» What you need to do
Below are some records. Say how many of their lines include the string "Entry", giving only the number.

» Dataset entries
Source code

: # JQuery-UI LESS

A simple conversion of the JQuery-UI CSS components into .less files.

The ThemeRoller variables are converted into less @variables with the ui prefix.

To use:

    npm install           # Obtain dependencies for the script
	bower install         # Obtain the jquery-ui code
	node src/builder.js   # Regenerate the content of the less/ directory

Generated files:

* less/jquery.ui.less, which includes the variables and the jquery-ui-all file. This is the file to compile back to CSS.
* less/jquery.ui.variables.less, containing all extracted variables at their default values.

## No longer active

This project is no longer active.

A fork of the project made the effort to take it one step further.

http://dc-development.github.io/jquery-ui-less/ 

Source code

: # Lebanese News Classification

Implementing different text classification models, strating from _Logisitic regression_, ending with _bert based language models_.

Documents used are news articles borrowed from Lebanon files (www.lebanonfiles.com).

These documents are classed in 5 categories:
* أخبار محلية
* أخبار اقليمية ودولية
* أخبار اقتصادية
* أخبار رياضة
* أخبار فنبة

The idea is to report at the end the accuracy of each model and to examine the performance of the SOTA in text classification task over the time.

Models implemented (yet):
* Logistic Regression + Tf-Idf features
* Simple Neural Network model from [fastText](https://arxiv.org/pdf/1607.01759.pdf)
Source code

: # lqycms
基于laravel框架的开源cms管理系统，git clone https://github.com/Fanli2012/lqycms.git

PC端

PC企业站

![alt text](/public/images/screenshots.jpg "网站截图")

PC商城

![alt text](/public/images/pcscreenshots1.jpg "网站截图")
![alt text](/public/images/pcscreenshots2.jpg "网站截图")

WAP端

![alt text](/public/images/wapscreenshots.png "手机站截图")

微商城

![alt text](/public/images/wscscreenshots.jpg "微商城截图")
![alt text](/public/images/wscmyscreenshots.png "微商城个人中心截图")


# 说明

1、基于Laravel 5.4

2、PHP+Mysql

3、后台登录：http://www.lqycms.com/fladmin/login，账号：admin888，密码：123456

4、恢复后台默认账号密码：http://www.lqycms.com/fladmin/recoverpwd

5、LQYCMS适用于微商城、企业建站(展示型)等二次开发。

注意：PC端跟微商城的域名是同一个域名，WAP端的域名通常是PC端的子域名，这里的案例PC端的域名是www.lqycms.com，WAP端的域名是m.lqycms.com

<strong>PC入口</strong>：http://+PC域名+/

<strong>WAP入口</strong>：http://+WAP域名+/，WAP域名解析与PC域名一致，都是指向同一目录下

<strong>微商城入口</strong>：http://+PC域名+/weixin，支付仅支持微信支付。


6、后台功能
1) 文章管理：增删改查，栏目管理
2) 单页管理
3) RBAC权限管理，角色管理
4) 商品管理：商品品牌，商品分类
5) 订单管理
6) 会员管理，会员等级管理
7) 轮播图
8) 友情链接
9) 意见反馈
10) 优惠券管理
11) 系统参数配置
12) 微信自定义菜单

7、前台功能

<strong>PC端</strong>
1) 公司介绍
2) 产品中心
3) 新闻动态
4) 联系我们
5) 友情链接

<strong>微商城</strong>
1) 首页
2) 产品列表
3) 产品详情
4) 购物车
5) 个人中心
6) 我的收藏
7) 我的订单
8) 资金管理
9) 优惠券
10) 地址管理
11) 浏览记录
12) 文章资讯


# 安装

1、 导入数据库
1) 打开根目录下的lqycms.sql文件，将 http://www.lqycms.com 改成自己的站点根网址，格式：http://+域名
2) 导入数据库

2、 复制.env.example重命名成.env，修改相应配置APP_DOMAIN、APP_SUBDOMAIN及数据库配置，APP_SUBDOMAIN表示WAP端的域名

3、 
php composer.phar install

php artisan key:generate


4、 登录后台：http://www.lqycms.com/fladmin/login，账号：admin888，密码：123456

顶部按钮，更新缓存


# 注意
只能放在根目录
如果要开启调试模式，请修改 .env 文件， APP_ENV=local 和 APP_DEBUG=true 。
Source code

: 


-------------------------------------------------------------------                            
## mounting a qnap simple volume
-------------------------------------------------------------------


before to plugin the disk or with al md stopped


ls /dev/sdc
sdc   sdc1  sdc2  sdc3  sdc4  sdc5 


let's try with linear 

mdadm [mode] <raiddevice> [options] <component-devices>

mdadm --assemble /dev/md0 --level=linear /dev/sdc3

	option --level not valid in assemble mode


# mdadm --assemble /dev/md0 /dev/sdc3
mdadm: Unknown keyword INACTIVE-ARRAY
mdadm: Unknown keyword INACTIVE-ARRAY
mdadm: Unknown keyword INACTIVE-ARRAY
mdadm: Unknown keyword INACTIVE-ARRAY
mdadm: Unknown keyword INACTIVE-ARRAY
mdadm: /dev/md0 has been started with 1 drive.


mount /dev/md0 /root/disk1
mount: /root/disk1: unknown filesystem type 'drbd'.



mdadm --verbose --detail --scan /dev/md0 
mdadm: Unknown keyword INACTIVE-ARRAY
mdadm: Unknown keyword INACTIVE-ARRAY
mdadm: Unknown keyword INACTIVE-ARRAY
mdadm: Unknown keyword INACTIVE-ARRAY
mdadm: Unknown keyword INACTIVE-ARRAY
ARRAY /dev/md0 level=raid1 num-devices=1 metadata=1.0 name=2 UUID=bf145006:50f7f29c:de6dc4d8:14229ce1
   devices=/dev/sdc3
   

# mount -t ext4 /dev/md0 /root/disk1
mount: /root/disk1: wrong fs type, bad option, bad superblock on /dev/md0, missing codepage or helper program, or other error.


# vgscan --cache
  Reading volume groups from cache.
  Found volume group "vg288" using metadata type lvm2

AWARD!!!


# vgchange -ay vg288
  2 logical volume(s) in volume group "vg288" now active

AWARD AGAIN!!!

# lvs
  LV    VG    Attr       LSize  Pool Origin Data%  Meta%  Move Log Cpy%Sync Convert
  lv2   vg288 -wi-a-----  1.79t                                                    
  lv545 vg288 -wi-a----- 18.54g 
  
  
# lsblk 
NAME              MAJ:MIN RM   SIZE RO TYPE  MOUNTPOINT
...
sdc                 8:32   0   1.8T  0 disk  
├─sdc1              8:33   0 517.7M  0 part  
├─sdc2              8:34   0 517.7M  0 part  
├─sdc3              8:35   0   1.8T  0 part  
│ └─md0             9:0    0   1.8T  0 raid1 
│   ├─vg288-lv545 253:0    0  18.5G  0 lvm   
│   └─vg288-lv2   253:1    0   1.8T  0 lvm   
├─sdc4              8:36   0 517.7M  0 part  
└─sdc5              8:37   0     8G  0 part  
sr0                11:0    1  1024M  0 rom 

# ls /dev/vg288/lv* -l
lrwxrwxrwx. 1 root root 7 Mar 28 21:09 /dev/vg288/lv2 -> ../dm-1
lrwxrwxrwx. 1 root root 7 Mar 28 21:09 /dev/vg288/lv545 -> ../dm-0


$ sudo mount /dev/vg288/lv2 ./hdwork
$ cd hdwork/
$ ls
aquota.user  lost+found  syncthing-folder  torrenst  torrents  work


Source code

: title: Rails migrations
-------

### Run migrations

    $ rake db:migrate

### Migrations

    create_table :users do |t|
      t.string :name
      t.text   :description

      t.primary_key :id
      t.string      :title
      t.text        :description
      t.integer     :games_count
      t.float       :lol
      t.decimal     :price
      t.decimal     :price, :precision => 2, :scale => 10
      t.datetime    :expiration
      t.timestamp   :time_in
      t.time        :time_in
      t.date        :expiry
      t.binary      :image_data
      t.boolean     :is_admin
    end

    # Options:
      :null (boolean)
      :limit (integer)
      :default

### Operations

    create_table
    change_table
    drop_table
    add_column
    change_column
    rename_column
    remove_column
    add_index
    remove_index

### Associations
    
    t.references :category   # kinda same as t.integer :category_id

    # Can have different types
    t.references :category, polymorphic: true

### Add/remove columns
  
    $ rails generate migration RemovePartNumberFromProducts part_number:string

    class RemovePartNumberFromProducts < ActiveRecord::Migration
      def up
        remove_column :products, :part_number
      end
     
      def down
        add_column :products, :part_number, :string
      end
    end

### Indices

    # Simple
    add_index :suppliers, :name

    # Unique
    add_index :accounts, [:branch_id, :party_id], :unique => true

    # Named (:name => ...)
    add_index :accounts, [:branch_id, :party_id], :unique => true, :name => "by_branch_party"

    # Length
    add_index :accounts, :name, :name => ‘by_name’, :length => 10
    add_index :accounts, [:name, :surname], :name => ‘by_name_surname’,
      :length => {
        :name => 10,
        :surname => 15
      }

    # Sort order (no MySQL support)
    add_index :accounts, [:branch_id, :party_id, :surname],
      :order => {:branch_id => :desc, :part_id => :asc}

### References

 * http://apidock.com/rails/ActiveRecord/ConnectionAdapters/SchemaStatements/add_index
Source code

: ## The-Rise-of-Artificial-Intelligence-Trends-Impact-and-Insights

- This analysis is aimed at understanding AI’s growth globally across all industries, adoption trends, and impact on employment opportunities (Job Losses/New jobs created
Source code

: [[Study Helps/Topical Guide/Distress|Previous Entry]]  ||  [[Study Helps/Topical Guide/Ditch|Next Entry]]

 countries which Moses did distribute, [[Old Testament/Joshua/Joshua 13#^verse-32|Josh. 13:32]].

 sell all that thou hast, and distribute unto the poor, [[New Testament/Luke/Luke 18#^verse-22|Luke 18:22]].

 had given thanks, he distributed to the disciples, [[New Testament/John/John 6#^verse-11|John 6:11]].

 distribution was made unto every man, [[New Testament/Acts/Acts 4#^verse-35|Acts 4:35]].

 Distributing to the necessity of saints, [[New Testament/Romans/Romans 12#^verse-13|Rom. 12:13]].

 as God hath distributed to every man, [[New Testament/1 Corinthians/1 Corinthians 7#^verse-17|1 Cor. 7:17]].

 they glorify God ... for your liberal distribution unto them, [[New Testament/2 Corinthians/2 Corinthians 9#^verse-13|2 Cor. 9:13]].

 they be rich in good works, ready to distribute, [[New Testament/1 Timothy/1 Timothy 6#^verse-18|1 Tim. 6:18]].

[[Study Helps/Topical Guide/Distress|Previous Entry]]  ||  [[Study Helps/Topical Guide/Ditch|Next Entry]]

» Response below
2